(Records drawn from a dataset)
§ §
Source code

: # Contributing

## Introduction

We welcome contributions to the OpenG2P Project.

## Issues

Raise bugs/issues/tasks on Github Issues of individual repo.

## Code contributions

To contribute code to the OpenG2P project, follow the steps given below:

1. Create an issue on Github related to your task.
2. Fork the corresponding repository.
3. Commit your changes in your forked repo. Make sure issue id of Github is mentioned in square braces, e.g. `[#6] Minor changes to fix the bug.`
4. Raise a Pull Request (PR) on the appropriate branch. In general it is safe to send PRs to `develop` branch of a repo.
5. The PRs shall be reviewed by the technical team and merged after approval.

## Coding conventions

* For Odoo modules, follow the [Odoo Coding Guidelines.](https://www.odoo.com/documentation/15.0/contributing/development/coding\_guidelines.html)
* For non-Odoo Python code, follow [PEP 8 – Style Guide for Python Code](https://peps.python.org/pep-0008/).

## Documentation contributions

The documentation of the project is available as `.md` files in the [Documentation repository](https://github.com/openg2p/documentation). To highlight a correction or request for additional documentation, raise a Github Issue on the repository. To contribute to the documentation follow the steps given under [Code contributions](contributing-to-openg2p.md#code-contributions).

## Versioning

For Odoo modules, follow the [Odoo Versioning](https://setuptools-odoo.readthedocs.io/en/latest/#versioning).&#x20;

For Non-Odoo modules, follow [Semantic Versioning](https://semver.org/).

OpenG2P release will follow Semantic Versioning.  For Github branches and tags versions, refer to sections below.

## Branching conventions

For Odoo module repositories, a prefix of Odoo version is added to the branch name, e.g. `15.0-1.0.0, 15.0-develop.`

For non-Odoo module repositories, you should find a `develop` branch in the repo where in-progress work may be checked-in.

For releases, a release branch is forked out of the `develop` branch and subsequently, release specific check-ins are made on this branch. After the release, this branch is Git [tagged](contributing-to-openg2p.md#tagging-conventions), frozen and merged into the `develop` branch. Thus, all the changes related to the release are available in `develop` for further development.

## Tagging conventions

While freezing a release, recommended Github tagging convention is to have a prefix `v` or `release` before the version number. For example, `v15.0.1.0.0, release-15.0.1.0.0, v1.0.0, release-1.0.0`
§ §
- [Description of the task]
The first line of the records and every line down to the line with "3. Commit your" must be quoted exactly; leave out all else.

- [Response to the task]
Source code

: # Contributing

## Introduction

We welcome contributions to the OpenG2P Project.

## Issues

Raise bugs/issues/tasks on Github Issues of individual repo.

## Code contributions

To contribute code to the OpenG2P project, follow the steps given below:

1. Create an issue on Github related to your task.
2. Fork the corresponding repository.
3. Commit your changes in your forked repo. Make sure issue id of Github is mentioned in square braces, e.g. `[#6] Minor changes to fix the bug.`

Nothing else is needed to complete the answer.